Pichon Riviére, médico psiquiatra argentino nacido en Suiza, quien llevó a cabo una de las más profundas investigaciones realizadas sobre la vida y obra de Ducasse, sostiene que:
La hipótesis que trataré de demostrar en mi libro en preparación sobre el tema, es que el conde de Lautréamont se suicidó, tomando esta palabra solo en el sentido psicológico, es decir, en el sentido de que fue una muerte deseada. (1992, p.34)
Si se tiene en cuenta uno de los pasajes del primer canto de Maldoror, su obra más conocida, la teoría propuesta por Pichón Riviére no parece para nada descabellada:
No me verán, en mi hora última (escribo esto en mi lecho de muerto), rodeado de curas. Quiero morir, mecido por las olas del mar tempestuoso, o de pie sobre la montaña... no con los ojos hacia lo alto: sé que mi aniquilamiento será completo. Por otra parte, no puedo esperar ninguna gracia. ¿Quién abre la puerta de mi cámara mortuoria? Había dicho que nadie entrara. Quienquiera que seas, aléjate; pero si crees percibir alguna señal de dolor o de miedo en mi rostro de hiena (uso esta comparación aunque la hiena sea más hermosa que yo, y más agradable a la vista), desengáñate: que se aproxime. […] Que el viento, cuyos lastimosos silbidos entristecen a la humanidad, desde que el viento y la humanidad existen, momentos antes de la última agonía, me transporte sobre la osamenta de sus alas a través del mundo, impaciente por mi muerte.
En este pasaje se puede apreciar una clara actitud desafiante hacia la muerte así como un deseo expreso de aproximarse a ella. Esta postura provocadora, en diálogo constante con la desesperación y la muerte, y que le ha valido el título de «poeta maldito» es notoria a lo largo de toda su obra.

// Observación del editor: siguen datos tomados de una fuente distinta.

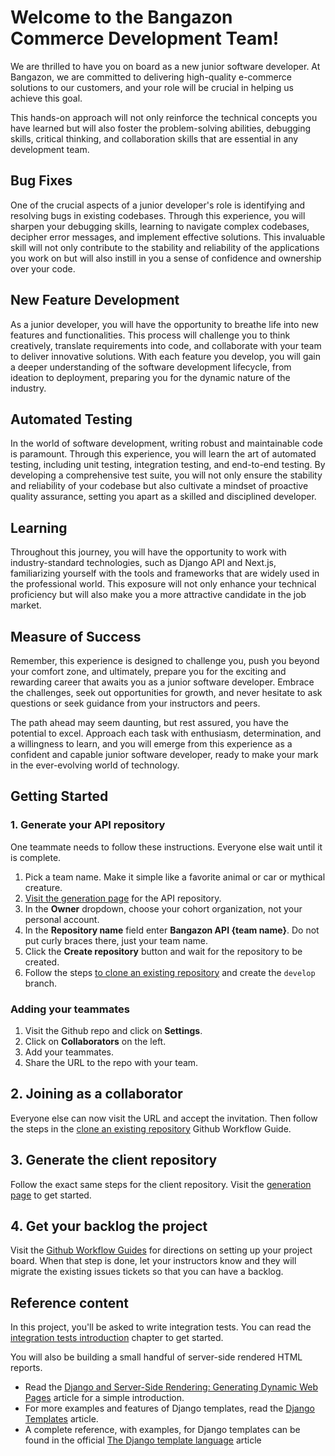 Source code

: # Welcome to the Bangazon Commerce Development Team!

We are thrilled to have you on board as a new junior software developer. At Bangazon, we are committed to delivering high-quality e-commerce solutions to our customers, and your role will be crucial in helping us achieve this goal.

This hands-on approach will not only reinforce the technical concepts you have learned but will also foster the problem-solving abilities, debugging skills, critical thinking, and collaboration skills that are essential in any development team.

## Bug Fixes

One of the crucial aspects of a junior developer's role is identifying and resolving bugs in existing codebases. Through this experience, you will sharpen your debugging skills, learning to navigate complex codebases, decipher error messages, and implement effective solutions. This invaluable skill will not only contribute to the stability and reliability of the applications you work on but will also instill in you a sense of confidence and ownership over your code.

## New Feature Development

As a junior developer, you will have the opportunity to breathe life into new features and functionalities. This process will challenge you to think creatively, translate requirements into code, and collaborate with your team to deliver innovative solutions. With each feature you develop, you will gain a deeper understanding of the software development lifecycle, from ideation to deployment, preparing you for the dynamic nature of the industry.

## Automated Testing

In the world of software development, writing robust and maintainable code is paramount. Through this experience, you will learn the art of automated testing, including unit testing, integration testing, and end-to-end testing. By developing a comprehensive test suite, you will not only ensure the stability and reliability of your codebase but also cultivate a mindset of proactive quality assurance, setting you apart as a skilled and disciplined developer.

## Learning

Throughout this journey, you will have the opportunity to work with industry-standard technologies, such as Django API and Next.js, familiarizing yourself with the tools and frameworks that are widely used in the professional world. This exposure will not only enhance your technical proficiency but will also make you a more attractive candidate in the job market.

## Measure of Success

Remember, this experience is designed to challenge you, push you beyond your comfort zone, and ultimately, prepare you for the exciting and rewarding career that awaits you as a junior software developer. Embrace the challenges, seek out opportunities for growth, and never hesitate to ask questions or seek guidance from your instructors and peers.

The path ahead may seem daunting, but rest assured, you have the potential to excel. Approach each task with enthusiasm, determination, and a willingness to learn, and you will emerge from this experience as a confident and capable junior software developer, ready to make your mark in the ever-evolving world of technology.

## Getting Started

### 1. Generate your API repository

One teammate needs to follow these instructions. Everyone else wait until it is complete.

1. Pick a team name. Make it simple like a favorite animal or car or mythical creature.
2. [Visit the generation page](https://github.com/new?template_name=bangazon-api&template_owner=nss-group-projects) for the API repository.
3. In the **Owner** dropdown, choose your cohort organization, not your personal account.
4. In the **Repository name** field enter **Bangazon API {team name}**. Do not put curly braces there, just your team name.
5. Click the **Create repository** button and wait for the repository to be created.
6. Follow the steps [to clone an existing repository](https://nashville-software-school.github.io/github-workflow/) and create the `develop` branch.

### Adding your teammates

1. Visit the Github repo and click on **Settings**.
2. Click on **Collaborators** on the left.
3.  Add your teammates.
4.  Share the URL to the repo with your team.

## 2. Joining as a collaborator

Everyone else can now visit the URL and accept the invitation. Then follow the steps in the [clone an existing repository](https://nashville-software-school.github.io/github-workflow/) Github Workflow Guide.

## 3. Generate the client repository

Follow the exact same steps for the client repository. Visit the [generation page](https://github.com/new?template_name=bangazon-client&template_owner=nss-group-projects) to get started.

## 4. Get your backlog the project

Visit the [Github Workflow Guides](https://nashville-software-school.github.io/github-workflow/) for directions on setting up your project board. When that step is done, let your instructors know and they will migrate the existing issues tickets so that you can have a backlog.

## Reference content

In this project, you'll be asked to write integration tests. You can read the [integration tests introduction](./TESTING.md) chapter to get started.

You will also be building a small handful of server-side rendered HTML reports.

* Read the [Django and Server-Side Rendering: Generating Dynamic Web Pages](https://clouddevs.com/django/server-side-rendering/) article for a simple introduction.
* For more examples and features of Django templates, read the [Django Templates](https://www.pythontutorial.net/django-tutorial/django-templates/) article.
* A complete reference, with examples, for Django templates can be found in the official [The Django template language](https://docs.djangoproject.com/en/5.0/ref/templates/language/) article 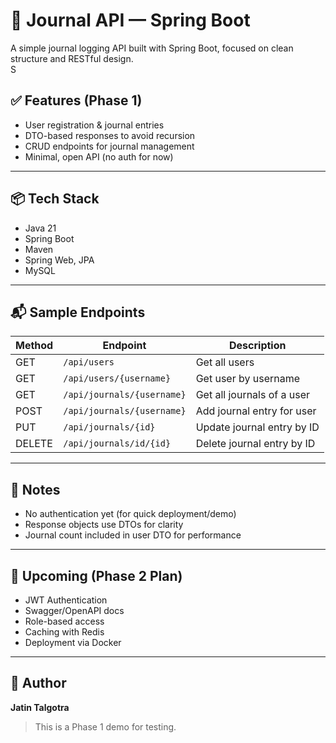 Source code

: # 📓 Journal API — Spring Boot

A simple journal logging API built with Spring Boot, focused on clean structure and RESTful design.  
S
## ✅ Features (Phase 1)

- User registration & journal entries
- DTO-based responses to avoid recursion
- CRUD endpoints for journal management
- Minimal, open API (no auth for now)

---

## 📦 Tech Stack

- Java 21
- Spring Boot
- Maven
- Spring Web, JPA
- MySQL

---

## 📬 Sample Endpoints

| Method | Endpoint                     | Description                     |
|--------|------------------------------|---------------------------------|
| GET    | `/api/users`                 | Get all users                   |
| GET    | `/api/users/{username}`      | Get user by username            |
| GET    | `/api/journals/{username}`   | Get all journals of a user      |
| POST   | `/api/journals/{username}`   | Add journal entry for user      |
| PUT    | `/api/journals/{id}`         | Update journal entry by ID      |
| DELETE | `/api/journals/id/{id}`      | Delete journal entry by ID      |

---

## 📌 Notes

- No authentication yet (for quick deployment/demo)
- Response objects use DTOs for clarity
- Journal count included in user DTO for performance

---

## 📅 Upcoming (Phase 2 Plan)

- JWT Authentication
- Swagger/OpenAPI docs
- Role-based access
- Caching with Redis
- Deployment via Docker

---

## 👤 Author

**Jatin Talgotra**

> This is a Phase 1 demo for testing.  

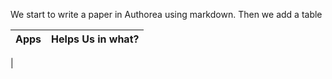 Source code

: We start to write a paper in Authorea using markdown. Then we add a table 

| Apps | Helps Us in what? |
|------|-------------------|
|  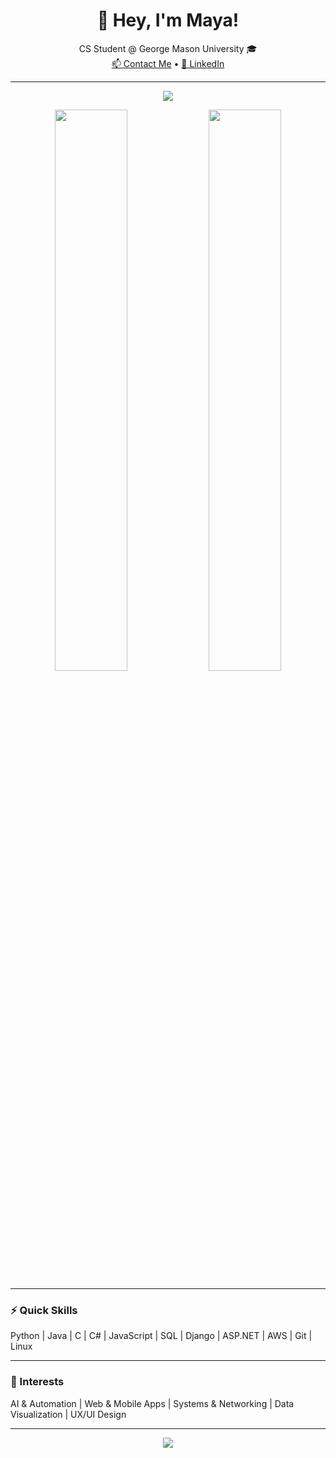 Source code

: <h1 align="center">👋 Hey, I'm Maya!</h1>

<p align="center">
  CS Student @ George Mason University 🎓<br>
  <a href="mailto:mayaguragain.mg@gmail.com">📫 Contact Me</a> • 
  <a href="https://www.linkedin.com/in/maya-guragain/">🔗 LinkedIn</a>
</p>

---

<p align="center">
  <img src="https://readme-typing-svg.herokuapp.com?font=Fira+Code&duration=3000&pause=500&color=00C8FF&center=true&vCenter=true&width=400&lines=Code.+Create.+Collaborate.;Debug.+Deploy.+Repeat."/>
</p>

<p align="center">
  <img src="https://github-readme-stats.vercel.app/api?username=mayaguragain&show_icons=true&theme=dracula&hide_title=true" width="48%"/>
  <img src="https://github-readme-stats.vercel.app/api/top-langs/?username=mayaguragain&layout=compact&theme=dracula" width="48%"/>
</p>

---

### ⚡ Quick Skills

Python | Java | C | C# | JavaScript | SQL | Django | ASP.NET | AWS | Git | Linux

---

### 🚀 Interests

AI & Automation | Web & Mobile Apps | Systems & Networking | Data Visualization | UX/UI Design

---

<p align="center">
  <img src="https://readme-typing-svg.herokuapp.com?font=Fira+Code&duration=3000&pause=400&color=FF61DA&center=true&vCenter=true&width=350&lines=Let%27s+build+cool+stuff!;Open+to+collabs+and+chats!" />
</p>
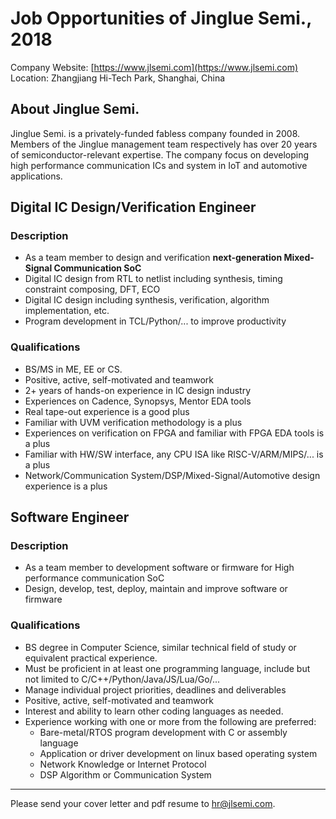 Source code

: # Job Opportunities of Jinglue Semi., 2018

Company Website: [https://www.jlsemi.com](https://www.jlsemi.com)
Location: Zhangjiang Hi-Tech Park, Shanghai, China

## About Jinglue Semi.

Jinglue Semi. is a privately-funded fabless company founded in 2008. Members of the Jinglue management team respectively has over 20 years of semiconductor-relevant expertise. The company focus on developing high performance communication ICs and system in IoT and automotive applications. 

## Digital IC Design/Verification Engineer

### Description

- As a team member to design and verification **next-generation Mixed-Signal Communication SoC**
- Digital IC design from RTL to netlist including synthesis, timing constraint composing, DFT, ECO
- Digital IC design including synthesis, verification, algorithm implementation, etc.
- Program development in TCL/Python/... to improve productivity

### Qualifications

- BS/MS in ME, EE or CS.
- Positive, active, self-motivated and teamwork
- 2+ years of hands-on experience in IC design industry
- Experiences on Cadence, Synopsys, Mentor EDA tools
- Real tape-out experience is a good plus
- Familiar with UVM verification methodology is a plus
- Experiences on verification on FPGA and familiar with FPGA EDA tools is a plus
- Familiar with HW/SW interface, any CPU ISA like RISC-V/ARM/MIPS/... is a plus
- Network/Communication System/DSP/Mixed-Signal/Automotive design experience is a plus

## Software Engineer

### Description

- As a team member to development software or firmware for High performance communication SoC
- Design, develop, test, deploy, maintain and improve software or firmware

### Qualifications

- BS degree in Computer Science, similar technical field of study or equivalent practical experience.
- Must be proficient in at least one programming language, include but not limited to C/C++/Python/Java/JS/Lua/Go/...
- Manage individual project priorities, deadlines and deliverables
- Positive, active, self-motivated and teamwork
- Interest and ability to learn other coding languages as needed.
- Experience working with one or more from the following are preferred:
    - Bare-metal/RTOS program development with C or assembly language
    - Application or driver development on linux based operating system
    - Network Knowledge or Internet Protocol
    - DSP Algorithm or Communication System

----

Please send your cover letter and pdf resume to <hr@jlsemi.com>.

Pablo Neruda escribe un interesantísimo verso en su poema Lautréamont Reconquistado en el cual nos ofrece un Isidore Ducasse que ha dejado atrás “las sendas del mal” para reconciliarse con él mismo, a tal punto que cuando la muerte va a buscarlo, el no le teme:
Entonces la muerte, la muerte de París cayó como una tela,
como horrendo vampiro, como alas de paraguas,
y el héroe desangrado la rechazó creyendo
que era su propia imagen, su anterior criatura,
la imagen espantosa de sus primeros sueños.
"No estoy aquí, me fui, Maldoror ya no existe."
"Soy la alegría de la futura primavera",
dijo, y no era la sombra que sus manos crearon,
no era el silbido del folletín en la niebla,
ni la araña nutrida por su oscura grandeza,
era sólo la muerte de París que llegaba
a preguntar por el indómito uruguayo,
por el niño feroz que quería volver,
que quería sonreír hacia Montevideo,
era sólo la muerte que venía a buscarlo.
La obra que se propone en esta edición de homenaje al Conde de Lautréamont, se vale de esta estrecha relación entre el autor y la muerte. La propuesta consiste en trabajar con su letra manuscrita, aprenderla e imitarla, para luego con ella reescribir su acta de defunción.
La letra manuscrita guarda una estrecha relación con el cuerpo y la mente: «cuando escribimos un pensamiento, nuestro cerebro convierte las palabras – que son símbolos- en movimientos de los dedos y las manos» (Doidge N., 2007). El ejercicio pues de imitar una letra ajena implica adentrarse en el proceso de pensamiento del otro y trasladarlo al cuerpo propio. En este caso además, se trata de la letra de un escritor, con todo el simbolismo que esto implica.
Esta acción de reescribir su acta de defunción con su propia caligrafía es en sí un gesto paradójico y victorioso: a 150 años de su fallecimiento, la figura del Conde de Lautréamont se reencarna en su manuscrita para desafiarnos al conquistar, una vez más, su propia muerte.